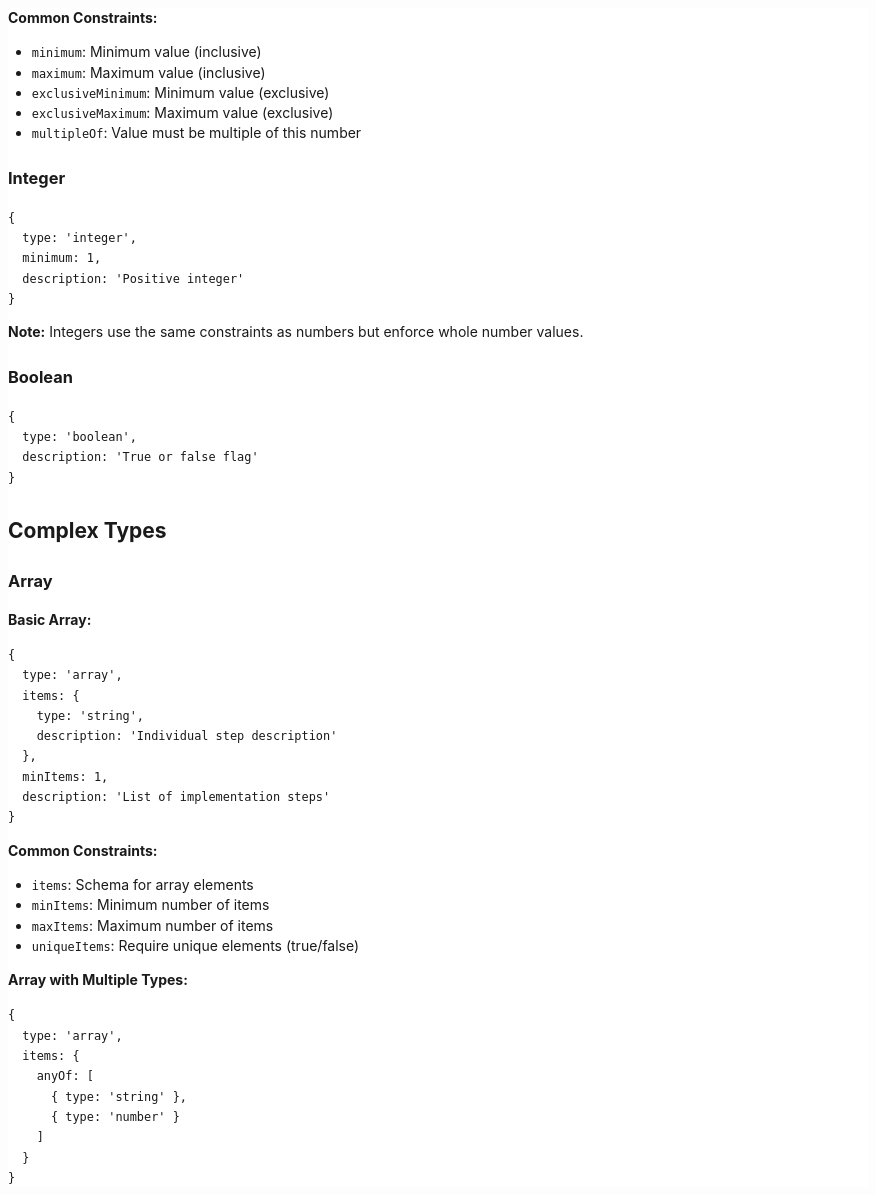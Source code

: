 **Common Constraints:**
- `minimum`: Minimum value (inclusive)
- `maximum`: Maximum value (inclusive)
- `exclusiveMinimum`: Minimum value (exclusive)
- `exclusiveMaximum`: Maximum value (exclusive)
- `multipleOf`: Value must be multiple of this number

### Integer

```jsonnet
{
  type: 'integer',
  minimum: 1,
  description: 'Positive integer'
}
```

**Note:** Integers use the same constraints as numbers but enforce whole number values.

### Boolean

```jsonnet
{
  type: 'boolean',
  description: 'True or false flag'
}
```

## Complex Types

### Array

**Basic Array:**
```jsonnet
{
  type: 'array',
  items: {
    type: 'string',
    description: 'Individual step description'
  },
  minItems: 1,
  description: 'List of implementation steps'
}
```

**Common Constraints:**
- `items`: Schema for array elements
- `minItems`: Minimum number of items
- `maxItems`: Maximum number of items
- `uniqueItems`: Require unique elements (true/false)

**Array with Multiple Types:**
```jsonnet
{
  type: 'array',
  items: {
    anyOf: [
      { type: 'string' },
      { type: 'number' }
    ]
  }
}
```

= = = = = = =

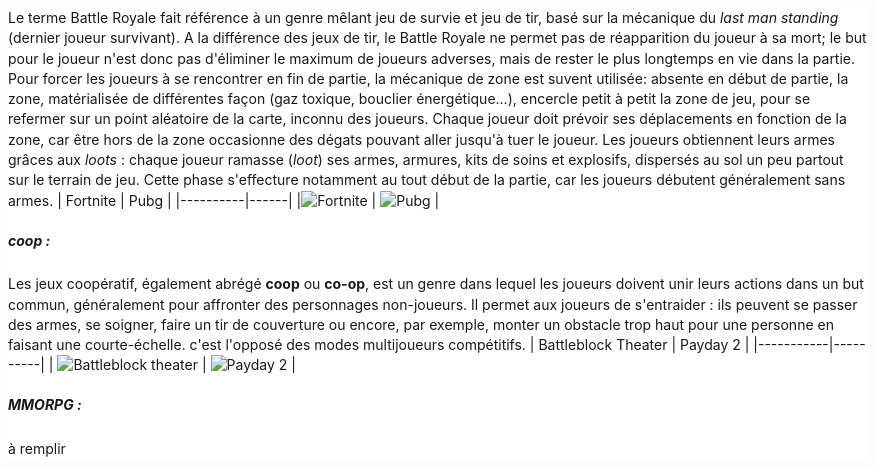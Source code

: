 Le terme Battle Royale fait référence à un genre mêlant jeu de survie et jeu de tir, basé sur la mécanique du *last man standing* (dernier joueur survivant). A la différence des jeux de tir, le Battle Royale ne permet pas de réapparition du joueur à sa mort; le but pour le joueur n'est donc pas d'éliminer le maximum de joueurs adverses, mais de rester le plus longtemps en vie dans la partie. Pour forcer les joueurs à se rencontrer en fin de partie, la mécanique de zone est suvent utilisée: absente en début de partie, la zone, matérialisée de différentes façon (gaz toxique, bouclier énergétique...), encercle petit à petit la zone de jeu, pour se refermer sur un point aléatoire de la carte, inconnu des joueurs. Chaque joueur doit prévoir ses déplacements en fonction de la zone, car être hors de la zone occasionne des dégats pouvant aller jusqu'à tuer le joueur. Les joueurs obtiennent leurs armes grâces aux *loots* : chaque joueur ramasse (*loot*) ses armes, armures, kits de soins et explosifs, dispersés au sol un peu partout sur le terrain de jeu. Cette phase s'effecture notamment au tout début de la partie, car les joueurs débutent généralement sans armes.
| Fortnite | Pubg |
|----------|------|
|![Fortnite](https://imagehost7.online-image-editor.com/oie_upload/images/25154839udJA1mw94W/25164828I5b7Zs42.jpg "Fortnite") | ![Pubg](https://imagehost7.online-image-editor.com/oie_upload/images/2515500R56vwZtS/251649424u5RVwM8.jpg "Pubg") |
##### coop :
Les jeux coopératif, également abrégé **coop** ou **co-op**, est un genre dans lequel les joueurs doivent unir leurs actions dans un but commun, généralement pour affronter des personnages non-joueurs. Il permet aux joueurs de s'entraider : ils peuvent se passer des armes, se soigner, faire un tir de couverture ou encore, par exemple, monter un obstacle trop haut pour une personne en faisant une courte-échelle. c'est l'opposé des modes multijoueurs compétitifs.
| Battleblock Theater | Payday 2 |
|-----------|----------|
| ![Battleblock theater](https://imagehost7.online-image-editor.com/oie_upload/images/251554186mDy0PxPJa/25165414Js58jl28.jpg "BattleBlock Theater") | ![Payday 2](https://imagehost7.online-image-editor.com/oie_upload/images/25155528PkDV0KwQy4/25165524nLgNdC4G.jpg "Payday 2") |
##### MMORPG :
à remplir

= = = = = = =

> **The task**:
The lines to return are those with the string "Battleblock" in them; copy each from the entries above.

> **Solution for this problem**:
| Battleblock Theater | Payday 2 |
| ![Battleblock theater](https://imagehost7.online-image-editor.com/oie_upload/images/251554186mDy0PxPJa/25165414Js58jl28.jpg "BattleBlock Theater") | ![Payday 2](https://imagehost7.online-image-editor.com/oie_upload/images/25155528PkDV0KwQy4/25165524nLgNdC4G.jpg "Payday 2") |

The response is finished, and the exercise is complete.